There is one other thing on parsing. The world isn’t only browsers. XML parsing is really easy. It is rather trivial to write an XML parser. HTML parsing is less easy because of all the junk HTML out there that you have to deal with, so that if you are going to write a tool to do something with HTML, you have to go to a lot of work to get it right (as I saw from a research project I watched some people struggling with).

What else apart from browsers do we have, Steven? We’ve got Opera (which handles HTML really fine) even on smallest and slowest mobile phones. Every single search engine is able to parse, extract, categorise and rate information from really wildly-crafted HTML pages. If not browsers and search engines, what else?

Look at RSS. Why does it use XML? Only because it was invented, not evolved. There was no backwards compatibility problem and that’s exactly why XML (being a great cross platform structured data storing and transport language) was chosen.

SVG, MathML, SMIL, XForms etc are the results of that distributed design, and if anyone else has a niche that they need a mark-up language for, they are free to do it. It is a truly open process, and there are simple, open, well-defined ways that they can integrate their mark-up in the existing mark-ups.

Absolutely right. All these wonderful extensions are going to be supported in HTML5 HTML serialisation (and look at IE – it’s been supporting data islands, TIME and other stuff for ages!).

So in brief, XHTML is needed because 1) XML pipelines produce it; 2) there really are people taking advantage of the XML architecture.

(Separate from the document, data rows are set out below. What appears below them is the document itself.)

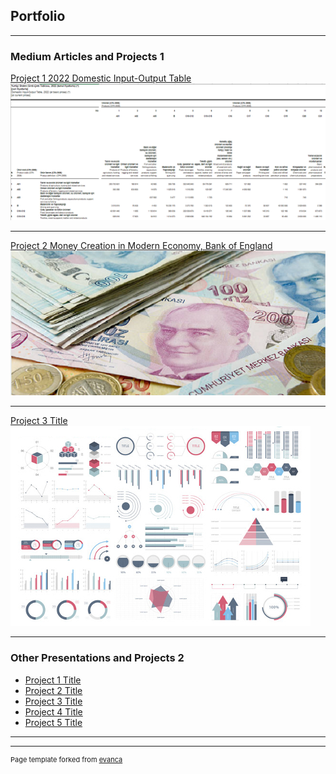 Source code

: ## Portfolio

---

### Medium Articles and Projects 1 

[Project 1 2022 Domestic Input-Output Table](/sample_page)
<img src="images/Resim_1.png?raw=true"/>

---
[Project 2 Money Creation in Modern Economy, Bank of England](/pdf/modern_economy_money.pdf)
<img src="images/banknot_1.png?raw=true"/>

---
[Project 3 Title](http://example.com/)
<img src="images/dummy_thumbnail.jpg?raw=true"/>

---

### Other Presentations and Projects 2

- [Project 1 Title](http://example.com/)
- [Project 2 Title](http://example.com/)
- [Project 3 Title](http://example.com/)
- [Project 4 Title](http://example.com/)
- [Project 5 Title](http://example.com/)

---




---
<p style="font-size:11px">Page template forked from <a href="https://github.com/evanca/quick-portfolio">evanca</a></p>
<!-- Remove above link if you don't want to attibute -->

  1. As you say it’s perfectly acceptable to serve XHTML as text/html, it’s parsed as HTML. So if your pipeline generates data that’s acceptable by HTML parsers, why use XHTML?
  2. As SVG, MathML, SMIL and XForms are going to be supported in HTML serialisation, why use XHTML?

I’d like to say thank you to Steven and Molly for spending their time, but I still don’t see a single use case for XHTML. If I’m missing anything, I will be happy to fill the gap in my knowledge.